Mas o caso português fia mais fino. E o futebol tem sido, historicamente, o véu com que as nossas mazelas são cobertas. Andamos cheios de desemprego, de miséria, de desespero, de ausência de perspectivas, e só se discute futebol a cada hora do dia, sete dias por semana. E quando escutamos os "comentadores" o despautério atinge zonas onde o entendimento normal escapa. Há tempos, a propósito de um encontro caseiro, um expedito relator citou Kant. A princípio, eu julguei que o cansaço dos meus ouvidos atribuísse ao filósofo o que seria "canto." Nada disso: era mesmo o alemão o nomeado para o festim.

Perdeu-se o decoro. Agora, só falta o dr. Cavaco medalhar aqueles que um triste analfabeto designou de "navegantes." Não seria de espantar: os medalhados do 10 de Junho constituem um desfile de anormalidades, só raramente corrigidas pelo que é justo e nobre. Tudo isto dá vontade de ir embora a toda a brida.

Por outro lado, o dr. Pedro Passos Coelho, a quem muita gente conferia um estatuto de esperança e de novidade, depois do lamentável consulado da dr. Manuel Ferreira Leite, tem fingido que anda mas não anda. Há dias, ao anunciar que vai rever o programa do PSD declarou à puridade que o modelo de Sá Carneiro, que o próprio desejara inspirado no SPD de Willy Brandt, era de "outro tempo" e que os "tempos novos" exigiam o acerto do passo. O molde era, agora, a CDU alemã. Escuso de lembrar, aos meus pios leitores, de que a CDU alemã foi o partido de Franz-Josef Strauss, conhecido pelo "toiro da Baviera", e congestivo apóstolo da Guerra Fria e da beligerância a qualquer preço. É, também, o agrupamento de que faz parte a senhora Merkel, tida e havida como casmurra, intolerante e nada hipotecada à inteligência.

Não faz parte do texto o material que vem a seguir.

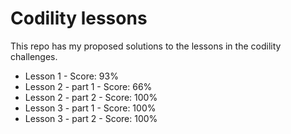 # Codility lessons

This repo has my proposed solutions to the lessons in the codility challenges.

-   Lesson 1 - Score: 93%
-   Lesson 2 - part 1 - Score: 66%
-   Lesson 2 - part 2 - Score: 100%
-   Lesson 3 - part 1 - Score: 100%
-   Lesson 3 - part 2 - Score: 100%
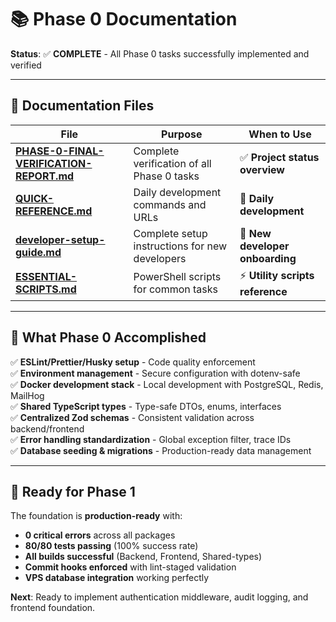 # 📚 Phase 0 Documentation

**Status**: ✅ **COMPLETE** - All Phase 0 tasks successfully implemented and verified

---

## 📖 Documentation Files

| File | Purpose | When to Use |
|------|---------|-------------|
| **[PHASE-0-FINAL-VERIFICATION-REPORT.md](./PHASE-0-FINAL-VERIFICATION-REPORT.md)** | Complete verification of all Phase 0 tasks | ✅ **Project status overview** |
| **[QUICK-REFERENCE.md](./QUICK-REFERENCE.md)** | Daily development commands and URLs | 🚀 **Daily development** |
| **[developer-setup-guide.md](./developer-setup-guide.md)** | Complete setup instructions for new developers | 🔧 **New developer onboarding** |
| **[ESSENTIAL-SCRIPTS.md](./ESSENTIAL-SCRIPTS.md)** | PowerShell scripts for common tasks | ⚡ **Utility scripts reference** |

---

## 🎯 What Phase 0 Accomplished

✅ **ESLint/Prettier/Husky setup** - Code quality enforcement  
✅ **Environment management** - Secure configuration with dotenv-safe  
✅ **Docker development stack** - Local development with PostgreSQL, Redis, MailHog  
✅ **Shared TypeScript types** - Type-safe DTOs, enums, interfaces  
✅ **Centralized Zod schemas** - Consistent validation across backend/frontend  
✅ **Error handling standardization** - Global exception filter, trace IDs  
✅ **Database seeding & migrations** - Production-ready data management  

---

## 🚀 Ready for Phase 1

The foundation is **production-ready** with:
- **0 critical errors** across all packages
- **80/80 tests passing** (100% success rate)
- **All builds successful** (Backend, Frontend, Shared-types)
- **Commit hooks enforced** with lint-staged validation
- **VPS database integration** working perfectly

**Next**: Ready to implement authentication middleware, audit logging, and frontend foundation.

Conheci, pessoalmente, o cavalheiro, quando acompanhei, profissionalmente. O Presidente Ramalho Eanes, numa viagem à Alemanha. O homem não falava: rugia; e não olhava de frente: só de esguelha. Era também conhecido pelos hectolitros de cerveja que ingurgitava. De facto, a acreditar na relação de causa e efeito, tão generalizada entre conhecedores, ele era vermelho como um rabanete e sofria de indisfarçável aerofagia. E o pior não era isto: era a política que representava e os ideais convulsos que defendia. A CDU de então não mudou muito.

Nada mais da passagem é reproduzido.